E in questo caffè, dove da allora in poi andai ogni giorno, imparai gradualmente la terminologia di Gurdjieff, come la spiegava a Ouspensky e a me. Successivamente diventammo un gruppo di sei studenti, ma già in questa fase, con noi due, ci correggeva ogni volta che usavamo un’espressione inesatta o una frase inadeguata alle idee che volevamo esprimere. […] L’ingegnere Charkovsky, che era molto colto, era il rivale di Ouspensky nella conoscenza della letteratura mistica. Fu molto interessante osservare e ascoltare la coppia discutere le idee degli scrittori mistici o il significato delle varie carte dei Tarocchi. Charkovsky era solito parlare splendidamente di quest’ultimo argomento – non che usasse le carte per predire il destino – ma spiegava le loro combinazioni e traeva conclusioni da esse, e poteva manipolarle con notevole abilità. L’argomento assorbiva e deliziava sia lui che Ouspensky, e di solito finivano per parlare entrambi allo stesso tempo, quasi “litigando”. Gurdjieff era sempre lì, ad ascoltare con un sorriso benevolo.

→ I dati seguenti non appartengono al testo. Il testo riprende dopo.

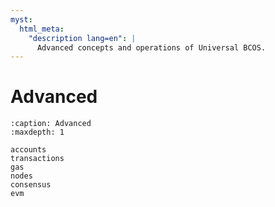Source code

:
 ```yaml
---
myst:
  html_meta:
    "description lang=en": |
      Advanced concepts and operations of Universal BCOS.
---
```


# Advanced

```{toctree}
:caption: Advanced
:maxdepth: 1

accounts
transactions
gas
nodes
consensus
evm
```
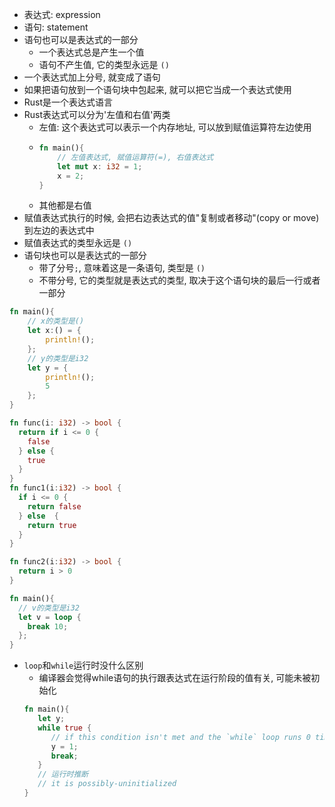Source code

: - 表达式: expression
- 语句: statement
- 语句也可以是表达式的一部分
  - 一个表达式总是产生一个值
  - 语句不产生值, 它的类型永远是 `()`
- 一个表达式加上分号, 就变成了语句
- 如果把语句放到一个语句块中包起来, 就可以把它当成一个表达式使用
- Rust是一个表达式语言
- Rust表达式可以分为'左值和右值'两类
  - 左值: 这个表达式可以表示一个内存地址, 可以放到赋值运算符左边使用
  - ```rust
    fn main(){
        // 左值表达式, 赋值运算符(=), 右值表达式
        let mut x: i32 = 1;
        x = 2;
    }
    ```
  - 其他都是右值
- 赋值表达式执行的时候, 会把右边表达式的值"复制或者移动"(copy or move)到左边的表达式中
- 赋值表达式的类型永远是 `()`
- 语句块也可以是表达式的一部分
  - 带了分号`;`, 意味着这是一条语句, 类型是 `()`
  - 不带分号, 它的类型就是表达式的类型, 取决于这个语句块的最后一行或者一部分 
```rust
fn main(){
	// x的类型是()
	let x:() = {
		println!();
	};
    // y的类型是i32
	let y = {
		println!();
		5
	};
}
```
```rust
fn func(i: i32) -> bool {
  return if i <= 0 {
    false
  } else {
    true
  }
}
fn func1(i:i32) -> bool {
  if i <= 0 {
  	return false
  } else  {
  	return true
  }
}

fn func2(i:i32) -> bool {
  return i > 0
}
```
```rust
fn main(){
  // v的类型是i32
  let v = loop {
    break 10;
  };
}
```
- `loop`和`while`运行时没什么区别
  - 编译器会觉得while语句的执行跟表达式在运行阶段的值有关, 可能未被初始化
  ```rust
  fn main(){
     let y;
	 while true {
        // if this condition isn't met and the `while` loop runs 0 times, `y` is not initialized
		y = 1;
		break;
	 }
     // 运行时推断
     // it is possibly-uninitialized  
  }
  ```

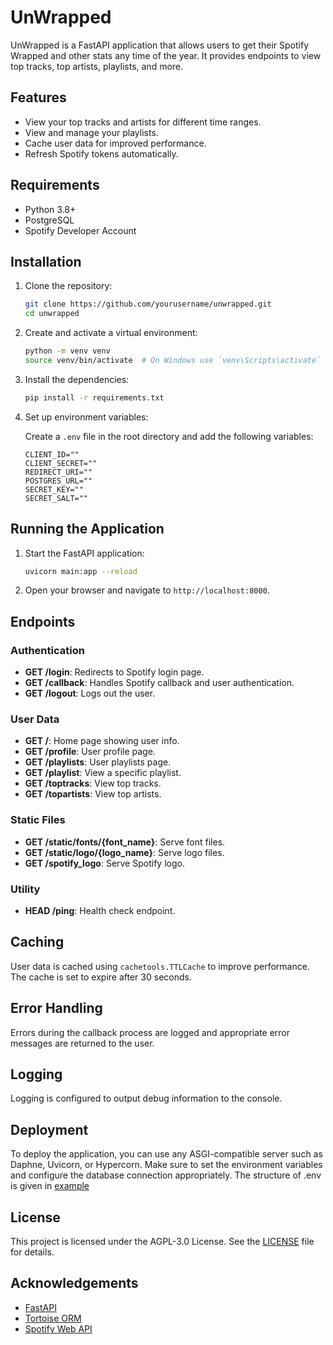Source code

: # UnWrapped

UnWrapped is a FastAPI application that allows users to get their Spotify Wrapped and other stats any time of the year. It provides endpoints to view top tracks, top artists, playlists, and more.

## Features

- View your top tracks and artists for different time ranges.
- View and manage your playlists.
- Cache user data for improved performance.
- Refresh Spotify tokens automatically.

## Requirements

- Python 3.8+
- PostgreSQL
- Spotify Developer Account

## Installation

1. Clone the repository:

    ```bash
    git clone https://github.com/yourusername/unwrapped.git
    cd unwrapped
    ```

2. Create and activate a virtual environment:

    ```bash
    python -m venv venv
    source venv/bin/activate  # On Windows use `venv\Scripts\activate`
    ```

3. Install the dependencies:

    ```bash
    pip install -r requirements.txt
    ```

4. Set up environment variables:

    Create a `.env` file in the root directory and add the following variables:

    ```env
    CLIENT_ID=""
    CLIENT_SECRET=""
    REDIRECT_URI=""
    POSTGRES_URL=""
    SECRET_KEY=""
    SECRET_SALT=""
    ```


## Running the Application

1. Start the FastAPI application:

    ```bash
    uvicorn main:app --reload
    ```

2. Open your browser and navigate to `http://localhost:8000`.

## Endpoints

### Authentication

- **GET /login**: Redirects to Spotify login page.
- **GET /callback**: Handles Spotify callback and user authentication.
- **GET /logout**: Logs out the user.

### User Data

- **GET /**: Home page showing user info.
- **GET /profile**: User profile page.
- **GET /playlists**: User playlists page.
- **GET /playlist**: View a specific playlist.
- **GET /toptracks**: View top tracks.
- **GET /topartists**: View top artists.

### Static Files

- **GET /static/fonts/{font_name}**: Serve font files.
- **GET /static/logo/{logo_name}**: Serve logo files.
- **GET /spotify_logo**: Serve Spotify logo.

### Utility

- **HEAD /ping**: Health check endpoint.

## Caching

User data is cached using `cachetools.TTLCache` to improve performance. The cache is set to expire after 30 seconds.


## Error Handling

Errors during the callback process are logged and appropriate error messages are returned to the user.

## Logging

Logging is configured to output debug information to the console.

## Deployment

To deploy the application, you can use any ASGI-compatible server such as Daphne, Uvicorn, or Hypercorn. Make sure to set the environment variables and configure the database connection appropriately.
The structure of .env is given in [example](example.env)


## License

This project is licensed under the AGPL-3.0 License. See the [LICENSE](LICENSE) file for details.

## Acknowledgements

- [FastAPI](https://fastapi.tiangolo.com/)
- [Tortoise ORM](https://tortoise-orm.readthedocs.io/)
- [Spotify Web API](https://developer.spotify.com/documentation/web-api/)
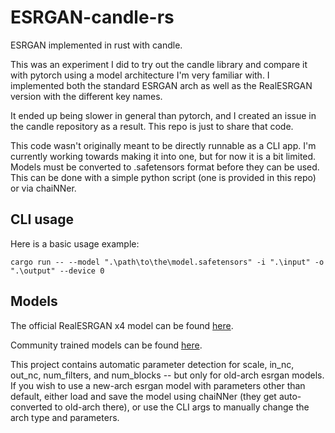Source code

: # ESRGAN-candle-rs

ESRGAN implemented in rust with candle.

This was an experiment I did to try out the candle library and compare it with pytorch using a model architecture I'm very familiar with. I implemented both the standard ESRGAN arch as well as the RealESRGAN version with the different key names.

It ended up being slower in general than pytorch, and I created an issue in the candle repository as a result. This repo is just to share that code.

This code wasn't originally meant to be directly runnable as a CLI app. I'm currently working towards making it into one, but for now it is a bit limited. Models must be converted to .safetensors format before they can be used. This can be done with a simple python script (one is provided in this repo) or via chaiNNer.

## CLI usage

Here is a basic usage example:

```cargo run -- --model ".\path\to\the\model.safetensors" -i ".\input" -o ".\output" --device 0```

## Models

The official RealESRGAN x4 model can be found [here](https://github.com/xinntao/Real-ESRGAN/releases/download/v0.1.0/RealESRGAN_x4plus.pth).

Community trained models can be found [here](https://openmodeldb.info/?t=arch%3Aesrgan).

This project contains automatic parameter detection for scale, in_nc, out_nc, num_filters, and num_blocks -- but only for old-arch esrgan models. If you wish to use a new-arch esrgan model with parameters other than default, either load and save the model using chaiNNer (they get auto-converted to old-arch there), or use the CLI args to manually change the arch type and parameters.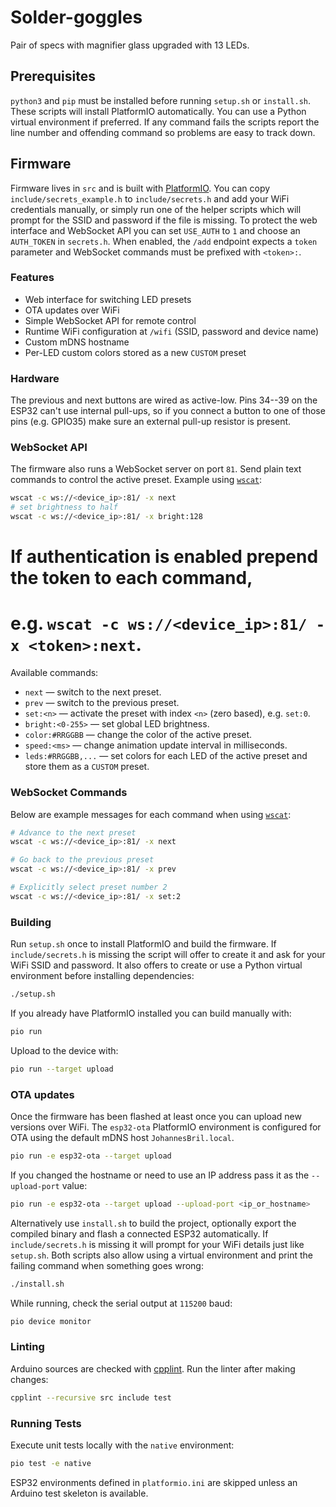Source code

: # Solder-goggles

Pair of specs with magnifier glass upgraded with 13 LEDs.

## Prerequisites

`python3` and `pip` must be installed before running `setup.sh` or
`install.sh`. These scripts will install PlatformIO automatically. You
can use a Python virtual environment if preferred. If any command fails
the scripts report the line number and offending command so problems are
easy to track down.

## Firmware

Firmware lives in `src` and is built with [PlatformIO](https://platformio.org/).
You can copy `include/secrets_example.h` to `include/secrets.h` and add your
WiFi credentials manually, or simply run one of the helper scripts which will
prompt for the SSID and password if the file is missing.
To protect the web interface and WebSocket API you can set `USE_AUTH` to `1`
and choose an `AUTH_TOKEN` in `secrets.h`. When enabled, the `/add` endpoint
expects a `token` parameter and WebSocket commands must be prefixed with
`<token>:`.

### Features
- Web interface for switching LED presets
- OTA updates over WiFi
- Simple WebSocket API for remote control
- Runtime WiFi configuration at `/wifi` (SSID, password and device name)
- Custom mDNS hostname
- Per-LED custom colors stored as a new `CUSTOM` preset

### Hardware
The previous and next buttons are wired as active-low. Pins 34--39 on the
ESP32 can't use internal pull-ups, so if you connect a button to one of those
pins (e.g. GPIO35) make sure an external pull-up resistor is present.

### WebSocket API
The firmware also runs a WebSocket server on port `81`. Send plain text commands
to control the active preset. Example using [`wscat`](https://github.com/websockets/wscat):

```bash
wscat -c ws://<device_ip>:81/ -x next
# set brightness to half
wscat -c ws://<device_ip>:81/ -x bright:128
```
# If authentication is enabled prepend the token to each command,
# e.g. `wscat -c ws://<device_ip>:81/ -x <token>:next`.

Available commands:

* `next` &mdash; switch to the next preset.
* `prev` &mdash; switch to the previous preset.
* `set:<n>` &mdash; activate the preset with index `<n>` (zero based), e.g. `set:0`.
* `bright:<0-255>` &mdash; set global LED brightness.
* `color:#RRGGBB` &mdash; change the color of the active preset.
* `speed:<ms>` &mdash; change animation update interval in milliseconds.
* `leds:#RRGGBB,...` &mdash; set colors for each LED of the active preset and
  store them as a `CUSTOM` preset.

### WebSocket Commands

Below are example messages for each command when using [`wscat`](https://github.com/websockets/wscat):

```bash
# Advance to the next preset
wscat -c ws://<device_ip>:81/ -x next

# Go back to the previous preset
wscat -c ws://<device_ip>:81/ -x prev

# Explicitly select preset number 2
wscat -c ws://<device_ip>:81/ -x set:2
```

### Building
Run `setup.sh` once to install PlatformIO and build the firmware. If
`include/secrets.h` is missing the script will offer to create it and ask for
your WiFi SSID and password. It also offers to create or use a Python virtual
environment before installing dependencies:

```bash
./setup.sh
```

If you already have PlatformIO installed you can build manually with:

```bash
pio run
```

Upload to the device with:

```bash
pio run --target upload
```

### OTA updates
Once the firmware has been flashed at least once you can upload new
versions over WiFi. The `esp32-ota` PlatformIO environment is configured
for OTA using the default mDNS host `JohannesBril.local`.

```bash
pio run -e esp32-ota --target upload
```

If you changed the hostname or need to use an IP address pass it as the
`--upload-port` value:

```bash
pio run -e esp32-ota --target upload --upload-port <ip_or_hostname>
```

Alternatively use `install.sh` to build the project, optionally export the
compiled binary and flash a connected ESP32 automatically. If
`include/secrets.h` is missing it will prompt for your WiFi details just like
`setup.sh`. Both scripts also allow using a virtual environment and print
the failing command when something goes wrong:

```bash
./install.sh
```

While running, check the serial output at `115200` baud:

```bash
pio device monitor
```

### Linting
Arduino sources are checked with [cpplint](https://github.com/cpplint/cpplint).
Run the linter after making changes:

```bash
cpplint --recursive src include test
```

### Running Tests
Execute unit tests locally with the `native` environment:

```bash
pio test -e native
```

ESP32 environments defined in `platformio.ini` are skipped unless an Arduino
test skeleton is available.
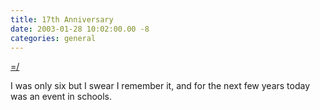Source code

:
 ```yaml
---
title: 17th Anniversary
date: 2003-01-28 10:02:00.00 -8
categories: general
---
```


[=/](http://history.nasa.gov/sts51l.html)

I was only six but I swear I remember it, and for the next few years today was an event in schools.


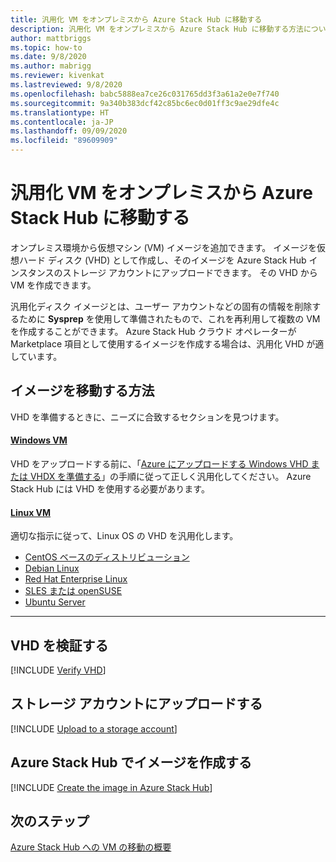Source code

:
 ```yaml
---
title: 汎用化 VM をオンプレミスから Azure Stack Hub に移動する
description: 汎用化 VM をオンプレミスから Azure Stack Hub に移動する方法について説明します。
author: mattbriggs
ms.topic: how-to
ms.date: 9/8/2020
ms.author: mabrigg
ms.reviewer: kivenkat
ms.lastreviewed: 9/8/2020
ms.openlocfilehash: babc5888ea7ce26c031765dd3f3a61a2e0e7f740
ms.sourcegitcommit: 9a340b383dcf42c85bc6ec0d01ff3c9ae29dfe4c
ms.translationtype: HT
ms.contentlocale: ja-JP
ms.lasthandoff: 09/09/2020
ms.locfileid: "89609909"
---
```

# <a name="move-a-generalized-vm-from-on-premises-to-azure-stack-hub"></a>汎用化 VM をオンプレミスから Azure Stack Hub に移動する

オンプレミス環境から仮想マシン (VM) イメージを追加できます。 イメージを仮想ハード ディスク (VHD) として作成し、そのイメージを Azure Stack Hub インスタンスのストレージ アカウントにアップロードできます。 その VHD から VM を作成できます。

汎用化ディスク イメージとは、ユーザー アカウントなどの固有の情報を削除するために **Sysprep** を使用して準備されたもので、これを再利用して複数の VM を作成することができます。 Azure Stack Hub クラウド オペレーターが Marketplace 項目として使用するイメージを作成する場合は、汎用化 VHD が適しています。

## <a name="how-to-move-an-image"></a>イメージを移動する方法

VHD を準備するときに、ニーズに合致するセクションを見つけます。

#### <a name="windows-vm"></a>[Windows VM](#tab/port-win)

VHD をアップロードする前に、「[Azure にアップロードする Windows VHD または VHDX を準備する](/azure/virtual-machines/windows/prepare-for-upload-vhd-image)」の手順に従って正しく汎用化してください。 Azure Stack Hub には VHD を使用する必要があります。

#### <a name="linux-vm"></a>[Linux VM](#tab/port-linux)

適切な指示に従って、Linux OS の VHD を汎用化します。

- [CentOS ベースのディストリビューション](/azure/virtual-machines/linux/create-upload-centos?toc=%2fazure%2fvirtual-machines%2flinux%2ftoc.json)
- [Debian Linux](/azure/virtual-machines/linux/debian-create-upload-vhd?toc=%2fazure%2fvirtual-machines%2flinux%2ftoc.json)
- [Red Hat Enterprise Linux](../operator/azure-stack-redhat-create-upload-vhd.md)
- [SLES または openSUSE](/azure/virtual-machines/linux/suse-create-upload-vhd?toc=%2fazure%2fvirtual-machines%2flinux%2ftoc.json)
- [Ubuntu Server](/azure/virtual-machines/linux/create-upload-ubuntu?toc=%2fazure%2fvirtual-machines%2flinux%2ftoc.json)

---

## <a name="verify-your-vhd"></a>VHD を検証する

[!INCLUDE [Verify VHD](../includes/user-compute-verify-vhd.md)]
## <a name="upload-to-a-storage-account"></a>ストレージ アカウントにアップロードする

[!INCLUDE [Upload to a storage account](../includes/user-compute-upload-vhd.md)]

## <a name="create-the-image-in-azure-stack-hub"></a>Azure Stack Hub でイメージを作成する

[!INCLUDE [Create the image in Azure Stack Hub](../includes/user-compute-create-image.md)]

## <a name="next-steps"></a>次のステップ

[Azure Stack Hub への VM の移動の概要](vm-move-overview.md)
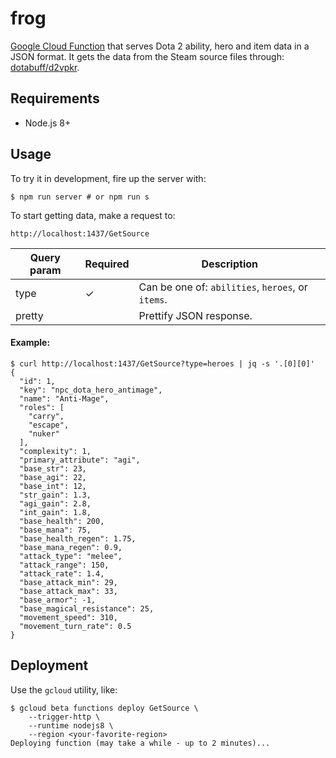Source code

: # frog

[Google Cloud Function](https://cloud.google.com/functions/) that serves Dota 2 ability, hero and item data in a JSON format. It gets the data from the Steam source files through: [dotabuff/d2vpkr](https://github.com/dotabuff/d2vpkr).

## Requirements

- Node.js 8+

## Usage

To try it in development, fire up the server with:

```
$ npm run server # or npm run s
```

To start getting data, make a request to:

```
http://localhost:1437/GetSource
```

| Query param | Required | Description
| ---- | -------- | -----------
| type | ✓ | Can be one of: `abilities`, `heroes`, or `items`.
| pretty | | Prettify JSON response.

#### Example:

```
$ curl http://localhost:1437/GetSource?type=heroes | jq -s '.[0][0]'
{
  "id": 1,
  "key": "npc_dota_hero_antimage",
  "name": "Anti-Mage",
  "roles": [
    "carry",
    "escape",
    "nuker"
  ],
  "complexity": 1,
  "primary_attribute": "agi",
  "base_str": 23,
  "base_agi": 22,
  "base_int": 12,
  "str_gain": 1.3,
  "agi_gain": 2.8,
  "int_gain": 1.8,
  "base_health": 200,
  "base_mana": 75,
  "base_health_regen": 1.75,
  "base_mana_regen": 0.9,
  "attack_type": "melee",
  "attack_range": 150,
  "attack_rate": 1.4,
  "base_attack_min": 29,
  "base_attack_max": 33,
  "base_armor": -1,
  "base_magical_resistance": 25,
  "movement_speed": 310,
  "movement_turn_rate": 0.5
}
```

## Deployment

Use the `gcloud` utility, like:

```
$ gcloud beta functions deploy GetSource \
    --trigger-http \
    --runtime nodejs8 \
    --region <your-favorite-region>
Deploying function (may take a while - up to 2 minutes)...
```
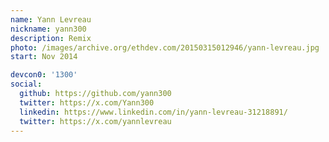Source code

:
 ```yaml
---
name: Yann Levreau
nickname: yann300
description: Remix
photo: /images/archive.org/ethdev.com/20150315012946/yann-levreau.jpg
start: Nov 2014

devcon0: '1300'
social:
  github: https://github.com/yann300
  twitter: https://x.com/Yann300
  linkedin: https://www.linkedin.com/in/yann-levreau-31218891/
  twitter: https://x.com/yannlevreau
---
```



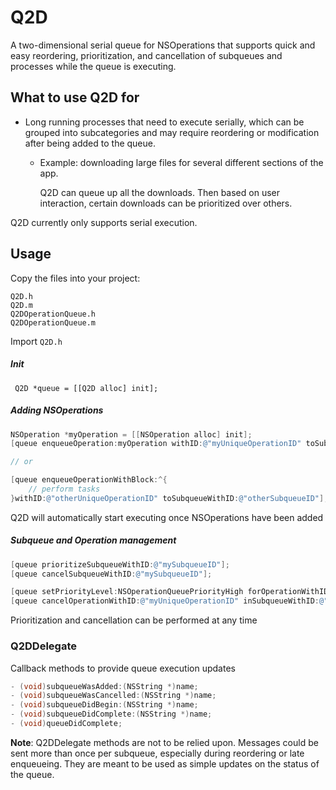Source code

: Q2D
===

A two-dimensional serial queue for NSOperations that supports quick and easy reordering,
prioritization, and cancellation of subqueues and processes while the queue is executing.

## What to use Q2D for

- Long running processes that need to execute serially, which can be grouped
  into subcategories and may require reordering or modification after being added
  to the queue.

    - Example: downloading large files for several different sections of the app.

      Q2D can queue up all the downloads. Then based on user interaction, certain downloads
      can be prioritized over others.

Q2D currently only supports serial execution.

## Usage

Copy the files into your project:
```
Q2D.h
Q2D.m
Q2DOperationQueue.h
Q2DOperationQueue.m
```

Import `Q2D.h`

##### Init
``` Q2D *queue = [[Q2D alloc] init];```


##### Adding NSOperations
```objective-c
NSOperation *myOperation = [[NSOperation alloc] init];
[queue enqueueOperation:myOperation withID:@"myUniqueOperationID" toSubqueueWithID:@"mySubqueueID"];

// or

[queue enqueueOperationWithBlock:^{
    // perform tasks
}withID:@"otherUniqueOperationID" toSubqueueWithID:@"otherSubqueueID"];
```
Q2D will automatically start executing once NSOperations have been added

##### Subqueue and Operation management
```objective-c
[queue prioritizeSubqueueWithID:@"mySubqueueID"];
[queue cancelSubqueueWithID:@"mySubqueueID"];

[queue setPriorityLevel:NSOperationQueuePriorityHigh forOperationWithID:@"myUniqueOperationID" inSubqueueID:@"mySubqueueID"];
[queue cancelOperationWithID:@"myUniqueOperationID" inSubqueueWithID:@"mySubqueueID"];
```
Prioritization and cancellation can be performed at any time

### Q2DDelegate

Callback methods to provide queue execution updates
```objective-c
- (void)subqueueWasAdded:(NSString *)name;
- (void)subqueueWasCancelled:(NSString *)name;
- (void)subqueueDidBegin:(NSString *)name;
- (void)subqueueDidComplete:(NSString *)name;
- (void)queueDidComplete;
```
**Note**: Q2DDelegate methods are not to be relied upon. Messages could be sent more than once per subqueue, especially
during reordering or late enqueueing. They are meant to be used as simple updates on the status of the
queue.
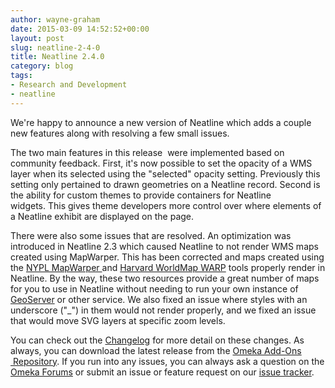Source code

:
 ```yaml
---
author: wayne-graham
date: 2015-03-09 14:52:52+00:00
layout: post
slug: neatline-2-4-0
title: Neatline 2.4.0
category: blog
tags:
- Research and Development
- neatline
---
```


We're happy to announce a new version of Neatline which adds a couple new features along with resolving a few small issues.

The two main features in this release  were implemented based on community feedback. First, it's now possible to set the opacity of a WMS layer when its selected using the "selected" opacity setting. Previously this setting only pertained to drawn geometries on a Neatline record. Second is the ability for custom themes to provide containers for Neatline widgets. This gives theme developers more control over where elements of a Neatline exhibit are displayed on the page.

There were also some issues that are resolved. An optimization was introduced in Neatline 2.3 which caused Neatline to not render WMS maps created using MapWarper. This has been corrected and maps created using the [NYPL MapWarper ](http://maps.nypl.org/warper/)and [Harvard WorldMap WARP](http://warp.worldmap.harvard.edu/) tools properly render in Neatline. By the way, these two resources provide a great number of maps for you to use in Neatline without needing to run your own instance of [GeoServer](http://geoserver.org/) or other service. We also fixed an issue where styles with an underscore ("_") in them would not render properly, and we fixed an issue that would move SVG layers at specific zoom levels.

You can check out the [Changelog](https://github.com/scholarslab/Neatline/blob/master/CHANGELOG.md) for more detail on these changes. As always, you can download the latest release from the [Omeka Add-Ons  Repository](http://omeka.org/add-ons/plugins/neatline/). If you run into any issues, you can always ask a question on the [Omeka Forums](http://omeka.org/forums/) or submit an issue or feature request on our [issue tracker](https://github.com/scholarslab/Neatline/issues).
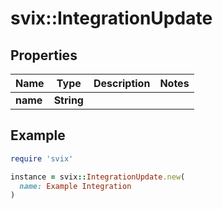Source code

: # svix::IntegrationUpdate

## Properties

| Name | Type | Description | Notes |
| ---- | ---- | ----------- | ----- |
| **name** | **String** |  |  |

## Example

```ruby
require 'svix'

instance = svix::IntegrationUpdate.new(
  name: Example Integration
)
```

Di buon umore diceva:
“È interessante, ma come un gioco per l’immaginazione e per provare suggerimenti fantasiosi piuttosto che una seria ricerca. Molte persone hanno scritto una grande quantità di materiale sull’argomento e altre persone lo hanno letto nella speranza di trovare la risposta a “Come vivere?”. Bene, a giudicare dalla quantità che hanno letto, dovrebbero conoscere la risposta ormai, almeno in una certa misura, eppure continuano a leggere e leggere. Arriva un punto in cui dovrebbero smettere di leggere e di cercare nuove teorie, e applicarsi alla propria vita, o finiranno semplicemente nella confusione. L’accumulo di troppe conoscenze è inutile se non vengono applicate. A che serve leggere degli sforzi di qualcun altro? Questo non li aiuterà, solo i loro sforzi possono farlo. Ma continuano ancora, comprando nuovi libri o prendendoli in prestito; e alcune di essi non vengono mai letti, anzi, si limitano a giacere nelle librerie… sì”, concluse Gurdjieff con un piccolo sospiro, “questo è tutto ciò che accade”.
Tra le realizzazioni di Charkoysky c’era la manipolazione di un curioso dispositivo che forniva un aiuto all’argomentazione filosofica, ed era stato inventato nel XIII secolo da Raimondo Lullo, il mistico e insegnante catalano. Lullo, una combinazione di santo e scienziato, filosofo e predicatore, godette di grande favore sotto il re Giovanni I d’Aragona.